Unlike the prosecutor-run units that investigate themselves, this commission operates as a true truth-seeking forum, staffed by professionals dedicated to uncovering wrongful convictions rather than defending existing ones. It's not embedded within the prosecutor's office, doesn't rely on career prosecutors investigating their own colleagues, and focuses singularly on determining factual innocence. The commission has become a model of what accountability could look like: an impartial review process that prioritizes justice over conviction rates. That such a model remains unique 18 years after its creation speaks volumes about the systemic resistance to genuine reform.

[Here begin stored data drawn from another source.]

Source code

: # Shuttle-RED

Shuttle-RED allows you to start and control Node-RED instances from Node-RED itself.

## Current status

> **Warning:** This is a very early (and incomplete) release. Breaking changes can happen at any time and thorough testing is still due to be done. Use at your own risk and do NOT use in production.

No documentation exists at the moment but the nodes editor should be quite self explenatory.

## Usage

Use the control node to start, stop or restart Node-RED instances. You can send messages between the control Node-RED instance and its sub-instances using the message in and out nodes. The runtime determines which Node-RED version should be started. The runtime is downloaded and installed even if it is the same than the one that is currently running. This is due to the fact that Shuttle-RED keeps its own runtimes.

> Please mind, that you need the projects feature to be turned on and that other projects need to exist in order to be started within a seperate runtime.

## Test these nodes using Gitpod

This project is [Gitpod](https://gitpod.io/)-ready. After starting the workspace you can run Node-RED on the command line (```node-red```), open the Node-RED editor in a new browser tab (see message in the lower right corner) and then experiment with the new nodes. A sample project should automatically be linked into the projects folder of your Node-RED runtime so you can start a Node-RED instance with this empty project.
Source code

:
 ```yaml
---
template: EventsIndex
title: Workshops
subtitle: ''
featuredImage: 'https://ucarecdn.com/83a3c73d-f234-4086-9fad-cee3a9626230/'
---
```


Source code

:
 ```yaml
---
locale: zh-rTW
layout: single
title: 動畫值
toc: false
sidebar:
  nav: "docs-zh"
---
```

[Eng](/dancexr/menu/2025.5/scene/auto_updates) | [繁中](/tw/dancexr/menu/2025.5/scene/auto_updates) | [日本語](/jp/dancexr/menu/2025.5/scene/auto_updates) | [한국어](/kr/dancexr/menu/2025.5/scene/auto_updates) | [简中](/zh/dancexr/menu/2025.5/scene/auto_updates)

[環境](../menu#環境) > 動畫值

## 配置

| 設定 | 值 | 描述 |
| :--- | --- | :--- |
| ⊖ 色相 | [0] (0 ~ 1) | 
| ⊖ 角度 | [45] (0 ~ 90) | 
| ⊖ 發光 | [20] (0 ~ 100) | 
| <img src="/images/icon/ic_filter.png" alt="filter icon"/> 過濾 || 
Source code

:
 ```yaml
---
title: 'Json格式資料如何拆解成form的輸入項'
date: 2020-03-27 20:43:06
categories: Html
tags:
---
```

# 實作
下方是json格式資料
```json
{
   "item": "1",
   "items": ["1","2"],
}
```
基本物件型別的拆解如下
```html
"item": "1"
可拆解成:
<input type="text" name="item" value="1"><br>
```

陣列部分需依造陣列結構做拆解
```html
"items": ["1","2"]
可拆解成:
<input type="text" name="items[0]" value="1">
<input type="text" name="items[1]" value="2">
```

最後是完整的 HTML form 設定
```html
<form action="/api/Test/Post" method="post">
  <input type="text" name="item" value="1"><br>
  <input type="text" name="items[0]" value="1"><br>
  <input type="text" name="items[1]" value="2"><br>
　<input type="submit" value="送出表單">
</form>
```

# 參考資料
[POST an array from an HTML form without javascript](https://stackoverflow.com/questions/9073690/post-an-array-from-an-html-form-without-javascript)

Why this wasn't the model they ran with in the first place is beyond me. Probably because it had potential, and it seems to me that the current CIU model is operating exactly as intended. This isn't a system that's failing; it's a system performing precisely as its architects designed it. It creates an illusion of accountability while maintaining the existing power structures, allowing prosecutors to appear responsive without actually disrupting their core institutional practices. Sometimes, the most obvious conflicts of interest are the ones we choose to ignore.


Barkow, Rachel. "Can Prosecutors End Mass Incarceration?" Michigan Law Review, vol. 119, 2020, pp. 1-45.

Equal Justice Initiative. "Wrongful Convictions." EJI, 2023, www.eji.org/issues/wrongful-convictions/.

Foxx, Kim. Interview. Injustice Watch, 25 Mar. 2025.

Injustice Watch. "Cook County's Conviction Integrity Unit Repeatedly Denied Freedom to Prisoners Who Were Later Cleared." 25 Mar. 2025, www.injusticewatch.org/criminal-courts/appeals-wrongful-convictions/2025/cook-countys-conviction-integrity-unit-repeatedly-denied-freedom-to-prisoners-who-were-later-cleared/.

North Carolina Innocence Inquiry Commission. Annual Report. 2024, innocencecommission-nc.gov.

Rotert, Mark. Interview. Injustice Watch, 2025.